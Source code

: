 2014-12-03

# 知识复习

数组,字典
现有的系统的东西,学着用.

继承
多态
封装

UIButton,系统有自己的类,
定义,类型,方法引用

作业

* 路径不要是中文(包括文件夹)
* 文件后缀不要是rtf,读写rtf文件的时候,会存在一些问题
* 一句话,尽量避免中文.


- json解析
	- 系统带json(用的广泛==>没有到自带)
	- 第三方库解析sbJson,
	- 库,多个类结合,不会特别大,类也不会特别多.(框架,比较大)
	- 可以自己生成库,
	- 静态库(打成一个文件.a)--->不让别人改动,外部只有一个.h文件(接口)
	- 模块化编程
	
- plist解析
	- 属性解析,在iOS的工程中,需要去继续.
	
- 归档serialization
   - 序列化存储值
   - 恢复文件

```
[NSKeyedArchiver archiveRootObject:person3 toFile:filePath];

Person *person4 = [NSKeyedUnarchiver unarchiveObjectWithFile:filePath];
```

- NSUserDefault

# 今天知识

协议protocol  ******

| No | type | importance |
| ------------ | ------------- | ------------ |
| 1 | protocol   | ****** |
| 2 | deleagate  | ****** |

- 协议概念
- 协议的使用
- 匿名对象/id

▸ What you should do
Return all the lines shown above, precisely as they stand.

▸ Answer for this exercise
Source code

: 2014-12-03

# 知识复习

数组,字典
现有的系统的东西,学着用.

继承
多态
封装

UIButton,系统有自己的类,
定义,类型,方法引用

作业

* 路径不要是中文(包括文件夹)
* 文件后缀不要是rtf,读写rtf文件的时候,会存在一些问题
* 一句话,尽量避免中文.


- json解析
	- 系统带json(用的广泛==>没有到自带)
	- 第三方库解析sbJson,
	- 库,多个类结合,不会特别大,类也不会特别多.(框架,比较大)
	- 可以自己生成库,
	- 静态库(打成一个文件.a)--->不让别人改动,外部只有一个.h文件(接口)
	- 模块化编程
	
- plist解析
	- 属性解析,在iOS的工程中,需要去继续.
	
- 归档serialization
   - 序列化存储值
   - 恢复文件

```
[NSKeyedArchiver archiveRootObject:person3 toFile:filePath];

Person *person4 = [NSKeyedUnarchiver unarchiveObjectWithFile:filePath];
```

- NSUserDefault

# 今天知识

协议protocol  ******

| No | type | importance |
| ------------ | ------------- | ------------ |
| 1 | protocol   | ****** |
| 2 | deleagate  | ****** |

- 协议概念
- 协议的使用
- 匿名对象/id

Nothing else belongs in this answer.